The exclusion marking would allow for the fileredirection config to cotain two entries in the packageRelative array. The first entry is marked as an exclusion. The patterns for this exclusion would clearly include normal WinPE filetypes, but possibly other patterns as well. The second entry would not be marked as an exclusion and would cast a wider net, possibly just the .* pattern to request that the fixup apply to all files not excluded.

---

But here is the issue app to your question about the need for readonly. VLC. It uses a configuration file that is stored in the user profile of the package and has a setting that controls updates. An IT Pro can turn off the autoupdate feature in this file for the package they deliver, but without a MSIX FileRedirectionFixup added to the package, the application CANNOT read that config file.

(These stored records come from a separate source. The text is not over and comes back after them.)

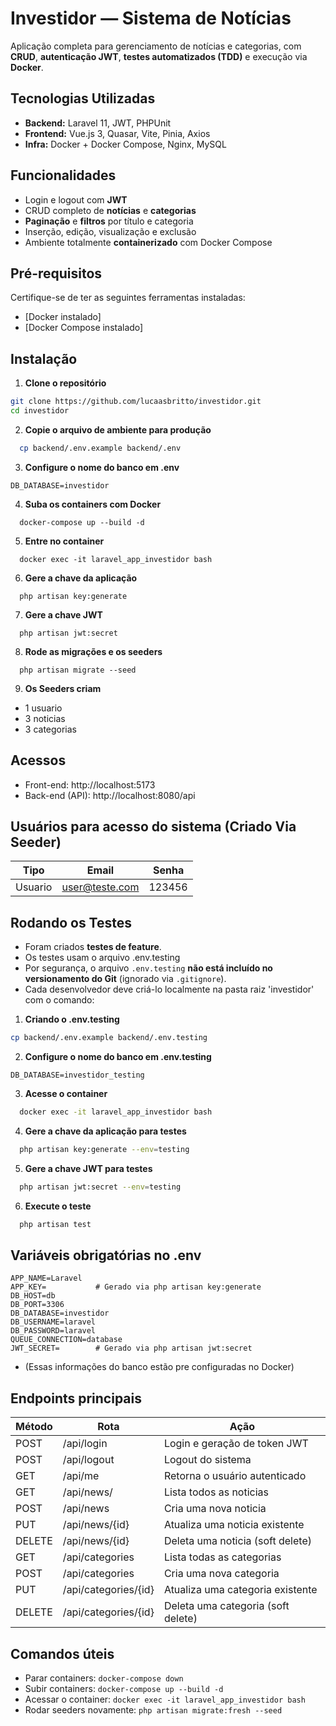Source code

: # Investidor — Sistema de Notícias

Aplicação completa para gerenciamento de notícias e categorias, com **CRUD**, **autenticação JWT**, **testes automatizados (TDD)** e execução via **Docker**.

## Tecnologias Utilizadas

- **Backend:** Laravel 11, JWT, PHPUnit  
- **Frontend:** Vue.js 3, Quasar, Vite, Pinia, Axios  
- **Infra:** Docker + Docker Compose, Nginx, MySQL


## Funcionalidades

- Login e logout com **JWT**
- CRUD completo de **notícias** e **categorias**
- **Paginação** e **filtros** por título e categoria
- Inserção, edição, visualização e exclusão
- Ambiente totalmente **containerizado** com Docker Compose


## Pré-requisitos

Certifique-se de ter as seguintes ferramentas instaladas:

- [Docker instalado]
- [Docker Compose instalado]


## Instalação

1. **Clone o repositório**

```bash
git clone https://github.com/lucaasbritto/investidor.git
cd investidor
```

2. **Copie o arquivo de ambiente para produção**
```bash
  cp backend/.env.example backend/.env
```

3. **Configure o nome do banco em .env**
```env
DB_DATABASE=investidor
```

4. **Suba os containers com Docker**
```shell
  docker-compose up --build -d
```

5. **Entre no container**
```shell
  docker exec -it laravel_app_investidor bash
```

6. **Gere a chave da aplicação**
```shell
  php artisan key:generate
```

7. **Gere a chave JWT**
```shell
  php artisan jwt:secret
```

8. **Rode as migrações e os seeders**
```shell
  php artisan migrate --seed
```

9. **Os Seeders criam**
  - 1 usuario
  - 3 noticias
  - 3 categorias  

## Acessos
  - Front-end: http://localhost:5173
  - Back-end (API): http://localhost:8080/api


## Usuários para acesso do sistema (Criado Via Seeder)
| Tipo    | Email                            | Senha                      |
|---------|----------------------------------|----------------------------|
| Usuario | user@teste.com                   | 123456                     |



## Rodando os Testes
- Foram criados **testes de feature**.
- Os testes usam o arquivo .env.testing
- Por segurança, o arquivo `.env.testing` **não está incluído no versionamento do Git** (ignorado via `.gitignore`).
- Cada desenvolvedor deve criá-lo localmente na pasta raiz 'investidor' com o comando:


1. **Criando o .env.testing**
```bash
cp backend/.env.example backend/.env.testing
```

2. **Configure o nome do banco em .env.testing**
```env
DB_DATABASE=investidor_testing
```

3. **Acesse o container**
```bash
  docker exec -it laravel_app_investidor bash
```

4. **Gere a chave da aplicação para testes**
```bash
  php artisan key:generate --env=testing
```

5. **Gere a chave JWT para testes**
```bash
  php artisan jwt:secret --env=testing
```

6. **Execute o teste**
```bash
  php artisan test
```

## Variáveis obrigatórias no .env

```env
APP_NAME=Laravel
APP_KEY=           # Gerado via php artisan key:generate
DB_HOST=db
DB_PORT=3306
DB_DATABASE=investidor
DB_USERNAME=laravel
DB_PASSWORD=laravel
QUEUE_CONNECTION=database
JWT_SECRET=        # Gerado via php artisan jwt:secret
```
- (Essas informações do banco estão pre configuradas no Docker)



## Endpoints principais

| Método | Rota                         | Ação                                          |
|--------|------------------------------|-----------------------------------------------|
| POST   | /api/login                   | Login e geração de token JWT                  |
| POST   | /api/logout                  | Logout do sistema                             |
| GET    | /api/me                      | Retorna o usuário autenticado                 |
| GET    | /api/news/                   | Lista todos as noticias                       |
| POST   | /api/news                    | Cria uma nova noticia                         |
| PUT    | /api/news/{id}               | Atualiza uma noticia existente                |
| DELETE | /api/news/{id}               | Deleta uma noticia (soft delete)              |
| GET    | /api/categories              | Lista todas as categorias                     |
| POST   | /api/categories              | Cria uma nova categoria                       |
| PUT    | /api/categories/{id}         | Atualiza uma categoria existente              |
| DELETE | /api/categories/{id}         | Deleta uma categoria (soft delete)            |


##  Comandos úteis

- Parar containers: `docker-compose down`
- Subir containers: `docker-compose up --build -d`
- Acessar o container: `docker exec -it laravel_app_investidor bash`
- Rodar seeders novamente: `php artisan migrate:fresh --seed`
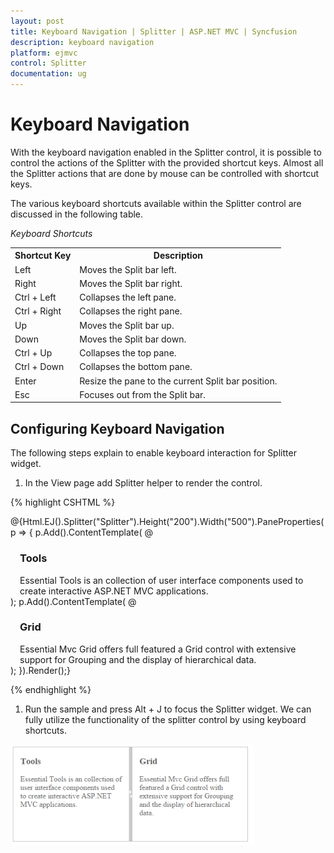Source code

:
 ```yaml
---
layout: post
title: Keyboard Navigation | Splitter | ASP.NET MVC | Syncfusion
description: keyboard navigation
platform: ejmvc
control: Splitter
documentation: ug
---
```


# Keyboard Navigation

With the keyboard navigation enabled in the Splitter control, it is possible to control the actions of the Splitter with the provided shortcut keys. Almost all the Splitter actions that are done by mouse can be controlled with shortcut keys.

The various keyboard shortcuts available within the Splitter control are discussed in the following table.

_Keyboard Shortcuts_

<table>
<tr>
<th>
Shortcut Key</th><th>
Description</th></tr>
<tr>
<td>
Left</td><td>
Moves the Split bar left. </td></tr>
<tr>
<td>
Right</td><td>
Moves the Split bar right. </td></tr>
<tr>
<td>
Ctrl + Left</td><td>
Collapses the left pane.</td></tr>
<tr>
<td>
Ctrl + Right</td><td>
Collapses the right pane.</td></tr>
<tr>
<td>
Up</td><td>
Moves the Split bar up.</td></tr>
<tr>
<td>
Down</td><td>
Moves the Split bar down.</td></tr>
<tr>
<td>
Ctrl + Up</td><td>
Collapses the top pane.</td></tr>
<tr>
<td>
Ctrl + Down</td><td>
Collapses the bottom pane.</td></tr>
<tr>
<td>
Enter</td><td>
Resize the pane to the current Split bar position.</td></tr>
<tr>
<td>
Esc</td><td>
Focuses out from the Split bar.</td></tr>
</table>

## Configuring Keyboard Navigation

The following steps explain to enable keyboard interaction for Splitter widget.

1. In the View page add Splitter helper to render the control. 


{% highlight CSHTML %}

@{Html.EJ().Splitter("Splitter").Height("200").Width("500").PaneProperties(
    p =>    {        p.Add().ContentTemplate(
	@<div> 
	<div style="padding: 0px 15px;">
	<h3 class="h3">Tools </h3>
	Essential Tools is an collection of user interface components used to create interactive
	ASP.NET MVC applications.
	</div> 
	</div>);
	p.Add().ContentTemplate(
	@<div>
	<div style="padding: 0px 15px;">
	<h3 class="h3">Grid </h3>
	Essential Mvc Grid offers full featured a Grid control with extensive support for
	Grouping and the display of hierarchical data.
	</div>
	</div>);
    }).Render();}

<script type="text/javascript">
	//Control focus key
	$(document).on("keydown", function (e) {
	if (e.altKey && e.keyCode === 74) { // j- key code.
	$("#Splitter .e-splitbar")[0].focus();
	}
	});
</script>

{% endhighlight %}






1. Run the sample and press Alt + J to focus the Splitter widget. We can fully utilize the functionality of the splitter control by using keyboard shortcuts.



![](Keyboard-Navigation_images/Keyboard-Navigation_img1.png)



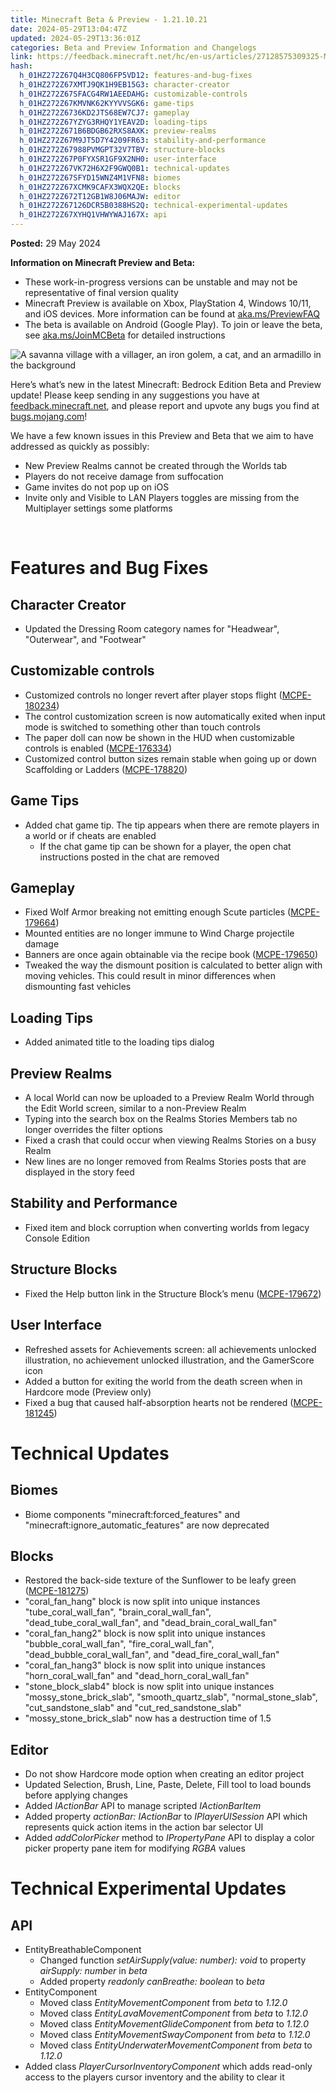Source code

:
 ```yaml
---
title: Minecraft Beta & Preview - 1.21.10.21
date: 2024-05-29T13:04:47Z
updated: 2024-05-29T13:36:01Z
categories: Beta and Preview Information and Changelogs
link: https://feedback.minecraft.net/hc/en-us/articles/27128575309325-Minecraft-Beta-Preview-1-21-10-21
hash:
  h_01HZ272Z67Q4H3CQ806FP5VD12: features-and-bug-fixes
  h_01HZ272Z67XMTJ9QK1H9EB15G3: character-creator
  h_01HZ272Z67SFACG4RW1AEEDAHG: customizable-controls
  h_01HZ272Z67KMVNK62KYYVVSGK6: game-tips
  h_01HZ272Z6736KD2JTS68EW7CJ7: gameplay
  h_01HZ272Z67YZYG3RHQY1YEAV2D: loading-tips
  h_01HZ272Z671B6BDGB62RXS8AXK: preview-realms
  h_01HZ272Z67M9JT5D7Y4209FR63: stability-and-performance
  h_01HZ272Z67988PVMGPT32V7TBV: structure-blocks
  h_01HZ272Z67P0FYXSR1GF9X2NH0: user-interface
  h_01HZ272Z67VK72H6X2F9GWQ0B1: technical-updates
  h_01HZ272Z67SFYD15WNZ4M1VFN8: biomes
  h_01HZ272Z67XCMK9CAFX3WQX2QE: blocks
  h_01HZ272Z672T12GB1W8J06MAJW: editor
  h_01HZ272Z67126DCR5B0388HS2Q: technical-experimental-updates
  h_01HZ272Z67XYHQ1VHWYWAJ167X: api
---
```


**Posted:** 29 May 2024

**Information on Minecraft Preview and Beta:**

- These work-in-progress versions can be unstable and may not be representative of final version quality
- Minecraft Preview is available on Xbox, PlayStation 4, Windows 10/11, and iOS devices. More information can be found at [aka.ms/PreviewFAQ](https://aka.ms/PreviewFAQ)
- The beta is available on Android (Google Play). To join or leave the beta, see [aka.ms/JoinMCBeta](https://aka.ms/JoinMCBeta) for detailed instructions

![A savanna village with a villager, an iron golem, a cat, and an armadillo in the background](https://feedback.minecraft.net/hc/article_attachments/27128575303309)

Here’s what’s new in the latest Minecraft: Bedrock Edition Beta and Preview update! Please keep sending in any suggestions you have at [feedback.minecraft.net](https://feedback.minecraft.net/), and please report and upvote any bugs you find at [bugs.mojang.com](https://bugs.mojang.com/)!

We have a few known issues in this Preview and Beta that we aim to have addressed as quickly as possibly:

- New Preview Realms cannot be created through the Worlds tab
- Players do not receive damage from suffocation
- Game invites do not pop up on iOS
- Invite only and Visible to LAN Players toggles are missing from the Multiplayer settings some platforms

 

# Features and Bug Fixes

## Character Creator

- Updated the Dressing Room category names for "Headwear", "Outerwear", and "Footwear"

## Customizable controls

- Customized controls no longer revert after player stops flight ([MCPE-180234](https://bugs.mojang.com/browse/MCPE-180234)) 
- The control customization screen is now automatically exited when input mode is switched to something other than touch controls 
- The paper doll can now be shown in the HUD when customizable controls is enabled ([MCPE-176334](https://bugs.mojang.com/browse/MCPE-176334))
- Customized control button sizes remain stable when going up or down Scaffolding or Ladders ([MCPE-178820](https://bugs.mojang.com/browse/MCPE-178820)) 

## Game Tips

- Added chat game tip. The tip appears when there are remote players in a world or if cheats are enabled
  - If the chat game tip can be shown for a player, the open chat instructions posted in the chat are removed

## Gameplay

- Fixed Wolf Armor breaking not emitting enough Scute particles ([MCPE-179664](https://bugs.mojang.com/browse/MCPE-179664)) 
- Mounted entities are no longer immune to Wind Charge projectile damage
- Banners are once again obtainable via the recipe book ([MCPE-179650](https://bugs.mojang.com/browse/MCPE-179650)) 
- Tweaked the way the dismount position is calculated to better align with moving vehicles. This could result in minor differences when dismounting fast vehicles

## Loading Tips

- Added animated title to the loading tips dialog

## Preview Realms

- A local World can now be uploaded to a Preview Realm World through the Edit World screen, similar to a non-Preview Realm
- Typing into the search box on the Realms Stories Members tab no longer overrides the filter options 
- Fixed a crash that could occur when viewing Realms Stories on a busy Realm
- New lines are no longer removed from Realms Stories posts that are displayed in the story feed 

## Stability and Performance

- Fixed item and block corruption when converting worlds from legacy Console Edition 

## Structure Blocks

- Fixed the Help button link in the Structure Block’s menu ([MCPE-179672](https://bugs.mojang.com/browse/MCPE-179672)) 

## User Interface

- Refreshed assets for Achievements screen: all achievements unlocked illustration, no achievement unlocked illustration, and the GamerScore icon
- Added a button for exiting the world from the death screen when in Hardcore mode (Preview only) 
- Fixed a bug that caused half-absorption hearts not be rendered ([MCPE-181245](https://bugs.mojang.com/browse/MCPE-181245))

# Technical Updates

## Biomes

- Biome components "minecraft:forced_features" and "minecraft:ignore_automatic_features" are now deprecated 

## Blocks

- Restored the back-side texture of the Sunflower to be leafy green ([MCPE-181275](https://bugs.mojang.com/browse/MCPE-181275)) 
- "coral_fan_hang" block is now split into unique instances "tube_coral_wall_fan", "brain_coral_wall_fan", "dead_tube_coral_wall_fan", and "dead_brain_coral_wall_fan" 
- "coral_fan_hang2" block is now split into unique instances "bubble_coral_wall_fan", "fire_coral_wall_fan", "dead_bubble_coral_wall_fan", and "dead_fire_coral_wall_fan" 
- "coral_fan_hang3" block is now split into unique instances "horn_coral_wall_fan" and "dead_horn_coral_wall_fan"
- "stone_block_slab4" block is now split into unique instances "mossy_stone_brick_slab", "smooth_quartz_slab", "normal_stone_slab", "cut_sandstone_slab" and "cut_red_sandstone_slab" 
- "mossy_stone_brick_slab" now has a destruction time of 1.5

## Editor

- Do not show Hardcore mode option when creating an editor project 
- Updated Selection, Brush, Line, Paste, Delete, Fill tool to load bounds before applying changes
- Added *IActionBar* API to manage scripted *IActionBarItem*
- Added property *actionBar: IActionBar* to *IPlayerUISession* API which represents quick action items in the action bar selector UI
- Added *addColorPicker* method to *IPropertyPane* API to display a color picker property pane item for modifying *RGBA* values 

# Technical Experimental Updates

## API

- EntityBreathableComponent
  - Changed function *setAirSupply(value: number): void* to property *airSupply: number* in *beta*
  - Added property *readonly canBreathe: boolean* to *beta*
- EntityComponent
  - Moved class *EntityMovementComponent* from *beta* to *1.12.0*
  - Moved class *EntityLavaMovementComponent* from *beta* to *1.12.0*
  - Moved class *EntityMovementGlideComponent* from *beta* to *1.12.0*
  - Moved class *EntityMovementSwayComponent* from *beta* to *1.12.0*
  - Moved class *EntityUnderwaterMovementComponent* from *beta* to *1.12.0* 
- Added class *PlayerCursorInventoryComponent* which adds read-only access to the players cursor inventory and the ability to clear it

For some unknown reason the normal VFS layering does not apply to AppData Local and Roaming -- meaning if the containerized app requests C:\Program Files\Venfor\Foo.cfg the MSIX runtime will check the VFS path in the package and find Foo.cfg. But if the same app asks for C:\User\username\AppData\Local\Vendor\Bar.cfg the MSIX runtime never looks at the VFS path for the file and the file is unfound and the app reverts to default settings (including checking for updates each time the app is run). So to keep VLC from prompting the user for updates after 30 days, we must have the FileRedirectionFixup target this file, causing it to redirect requests to a copy it makes in the LocalCache of the package (which ironically is in AppData Local). But this makes the file read/write so the end-user can just turn it back on. Now they get the popup as soon as a new version is available, and if the end-user has admin rights they'll end up with the newer version natively installed with the vendors MSI straight from the vendor website in addition to the MSIX package deployed by IT. And that is why we need a readonly setting (it might just look different than above).

UPDATE: As predicted, I saw a Microsoft employee on stage demoing the VLC MSIX package and right after launching the app, a vendor popup appeared looking for permission to "install" updates. If the demo jock had clicked yes, it would have proceeded to download and install a native VLC MSI outside of the container.

[TimMangan]

PR #37 is now submitted to cover this item.